# Instructions to follow
Write out every entry word for word.

━━━━━ Material for this exercise

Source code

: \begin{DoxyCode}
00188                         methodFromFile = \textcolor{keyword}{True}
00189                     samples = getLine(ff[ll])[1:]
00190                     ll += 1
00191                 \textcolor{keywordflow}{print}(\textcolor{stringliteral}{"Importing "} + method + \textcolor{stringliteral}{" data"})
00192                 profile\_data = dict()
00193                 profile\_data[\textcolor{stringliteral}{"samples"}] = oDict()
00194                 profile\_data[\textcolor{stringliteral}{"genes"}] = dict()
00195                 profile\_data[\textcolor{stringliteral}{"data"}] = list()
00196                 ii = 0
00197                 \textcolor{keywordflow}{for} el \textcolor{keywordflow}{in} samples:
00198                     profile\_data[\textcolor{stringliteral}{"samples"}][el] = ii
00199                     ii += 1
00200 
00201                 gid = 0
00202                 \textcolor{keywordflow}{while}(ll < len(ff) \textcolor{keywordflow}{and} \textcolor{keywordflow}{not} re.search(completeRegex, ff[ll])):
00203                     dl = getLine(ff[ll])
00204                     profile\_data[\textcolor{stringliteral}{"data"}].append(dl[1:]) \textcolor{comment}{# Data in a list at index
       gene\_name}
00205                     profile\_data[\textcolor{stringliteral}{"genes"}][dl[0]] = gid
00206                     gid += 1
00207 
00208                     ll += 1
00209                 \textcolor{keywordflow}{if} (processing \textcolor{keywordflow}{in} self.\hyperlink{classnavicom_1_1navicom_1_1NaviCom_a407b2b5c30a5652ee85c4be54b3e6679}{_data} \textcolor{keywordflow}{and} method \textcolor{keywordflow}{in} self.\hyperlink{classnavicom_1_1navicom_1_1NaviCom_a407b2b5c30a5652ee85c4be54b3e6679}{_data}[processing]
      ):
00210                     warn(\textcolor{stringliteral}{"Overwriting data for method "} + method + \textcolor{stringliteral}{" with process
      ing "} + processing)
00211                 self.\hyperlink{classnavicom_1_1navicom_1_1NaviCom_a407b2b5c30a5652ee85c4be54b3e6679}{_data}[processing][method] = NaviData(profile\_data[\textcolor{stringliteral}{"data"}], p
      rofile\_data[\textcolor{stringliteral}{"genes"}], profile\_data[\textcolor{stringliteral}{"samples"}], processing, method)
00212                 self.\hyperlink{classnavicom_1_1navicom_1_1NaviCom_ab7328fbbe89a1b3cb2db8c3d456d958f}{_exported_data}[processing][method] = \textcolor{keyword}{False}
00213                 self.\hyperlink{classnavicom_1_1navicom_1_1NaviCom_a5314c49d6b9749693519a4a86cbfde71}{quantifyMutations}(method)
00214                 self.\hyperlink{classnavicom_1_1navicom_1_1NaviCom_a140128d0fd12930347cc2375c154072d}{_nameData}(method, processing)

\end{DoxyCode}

━━━━━━━━━━

# Expected answer
Source code

: \begin{DoxyCode}
00188                         methodFromFile = \textcolor{keyword}{True}
00189                     samples = getLine(ff[ll])[1:]
00190                     ll += 1
00191                 \textcolor{keywordflow}{print}(\textcolor{stringliteral}{"Importing "} + method + \textcolor{stringliteral}{" data"})
00192                 profile\_data = dict()
00193                 profile\_data[\textcolor{stringliteral}{"samples"}] = oDict()
00194                 profile\_data[\textcolor{stringliteral}{"genes"}] = dict()
00195                 profile\_data[\textcolor{stringliteral}{"data"}] = list()
00196                 ii = 0
00197                 \textcolor{keywordflow}{for} el \textcolor{keywordflow}{in} samples:
00198                     profile\_data[\textcolor{stringliteral}{"samples"}][el] = ii
00199                     ii += 1
00200 
00201                 gid = 0
00202                 \textcolor{keywordflow}{while}(ll < len(ff) \textcolor{keywordflow}{and} \textcolor{keywordflow}{not} re.search(completeRegex, ff[ll])):
00203                     dl = getLine(ff[ll])
00204                     profile\_data[\textcolor{stringliteral}{"data"}].append(dl[1:]) \textcolor{comment}{# Data in a list at index
       gene\_name}
00205                     profile\_data[\textcolor{stringliteral}{"genes"}][dl[0]] = gid
00206                     gid += 1
00207 
00208                     ll += 1
00209                 \textcolor{keywordflow}{if} (processing \textcolor{keywordflow}{in} self.\hyperlink{classnavicom_1_1navicom_1_1NaviCom_a407b2b5c30a5652ee85c4be54b3e6679}{_data} \textcolor{keywordflow}{and} method \textcolor{keywordflow}{in} self.\hyperlink{classnavicom_1_1navicom_1_1NaviCom_a407b2b5c30a5652ee85c4be54b3e6679}{_data}[processing]
      ):
00210                     warn(\textcolor{stringliteral}{"Overwriting data for method "} + method + \textcolor{stringliteral}{" with process
      ing "} + processing)
00211                 self.\hyperlink{classnavicom_1_1navicom_1_1NaviCom_a407b2b5c30a5652ee85c4be54b3e6679}{_data}[processing][method] = NaviData(profile\_data[\textcolor{stringliteral}{"data"}], p
      rofile\_data[\textcolor{stringliteral}{"genes"}], profile\_data[\textcolor{stringliteral}{"samples"}], processing, method)
00212                 self.\hyperlink{classnavicom_1_1navicom_1_1NaviCom_ab7328fbbe89a1b3cb2db8c3d456d958f}{_exported_data}[processing][method] = \textcolor{keyword}{False}
00213                 self.\hyperlink{classnavicom_1_1navicom_1_1NaviCom_a5314c49d6b9749693519a4a86cbfde71}{quantifyMutations}(method)
00214                 self.\hyperlink{classnavicom_1_1navicom_1_1NaviCom_a140128d0fd12930347cc2375c154072d}{_nameData}(method, processing)

\end{DoxyCode}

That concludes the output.